Whoa, Nelly. This is really not a book for people not willing to be challenged to think. Not that the book is an indecipherable read, like, say, Ulysses. No, the short stories in this collection are mostly accessible (there's one written in a more experimental form that was a bit hard to follow), plainly told stories, but the conflicts and issues of ethics they raise will make you ponder.

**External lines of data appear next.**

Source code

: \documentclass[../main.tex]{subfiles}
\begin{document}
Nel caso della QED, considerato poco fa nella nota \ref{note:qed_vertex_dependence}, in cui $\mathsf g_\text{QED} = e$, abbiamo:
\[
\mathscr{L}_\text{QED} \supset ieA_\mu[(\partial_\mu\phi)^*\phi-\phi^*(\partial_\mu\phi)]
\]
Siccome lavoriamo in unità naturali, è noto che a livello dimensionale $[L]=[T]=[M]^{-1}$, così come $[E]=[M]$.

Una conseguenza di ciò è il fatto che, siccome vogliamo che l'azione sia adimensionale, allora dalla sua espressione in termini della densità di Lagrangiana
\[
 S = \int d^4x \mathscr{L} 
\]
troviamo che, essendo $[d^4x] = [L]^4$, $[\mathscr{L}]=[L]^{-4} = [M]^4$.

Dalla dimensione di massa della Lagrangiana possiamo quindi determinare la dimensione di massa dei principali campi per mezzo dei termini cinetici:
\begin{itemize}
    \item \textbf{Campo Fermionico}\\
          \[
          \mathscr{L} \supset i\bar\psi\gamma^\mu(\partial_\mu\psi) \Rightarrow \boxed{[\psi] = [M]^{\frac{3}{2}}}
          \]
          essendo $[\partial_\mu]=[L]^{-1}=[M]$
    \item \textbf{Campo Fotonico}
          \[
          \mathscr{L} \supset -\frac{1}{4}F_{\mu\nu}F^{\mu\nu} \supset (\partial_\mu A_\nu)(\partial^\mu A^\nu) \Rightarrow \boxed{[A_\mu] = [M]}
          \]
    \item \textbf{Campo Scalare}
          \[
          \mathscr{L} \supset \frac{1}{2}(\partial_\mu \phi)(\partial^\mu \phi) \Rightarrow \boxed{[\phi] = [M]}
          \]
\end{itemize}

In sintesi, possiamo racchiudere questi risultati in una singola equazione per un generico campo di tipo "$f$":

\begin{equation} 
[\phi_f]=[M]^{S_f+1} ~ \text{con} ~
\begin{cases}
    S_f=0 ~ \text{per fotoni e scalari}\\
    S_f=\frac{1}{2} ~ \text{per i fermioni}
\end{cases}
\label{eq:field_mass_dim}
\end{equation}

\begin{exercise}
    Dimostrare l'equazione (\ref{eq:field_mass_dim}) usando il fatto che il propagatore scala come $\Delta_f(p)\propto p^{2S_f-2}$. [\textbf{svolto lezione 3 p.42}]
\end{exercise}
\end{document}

I haven't read Englander before, so I'm not sure how this compares to his other books. This is very much a collection of pieces about various aspects of Judaism. It can be a microcosm, such as in the title story where two married couples, one much more devout and observant than the other, compare and contrast their lives with intense results. Or it might be a story that's more like a fable, with two women on a lonely mountainside overlooking Palestine, and how over the decades the women and their community evolves and changes and copes with the war that irrevocably shaped their world. It could be a macabre tale, the kind where you start out laughing uneasily and then wonder if laughing was appropriate, that takes place at Camp Sundown, a summer camp for elderly Jews. It's even the surprisingly gentle story of Author, a formerly revered novelist who has poured 12 years into his latest book, only to find the world of literature has passed him by and forgotten him.
It's a slim volume, not a story out of place. Highly recommended. But be prepared to be uncomfortable.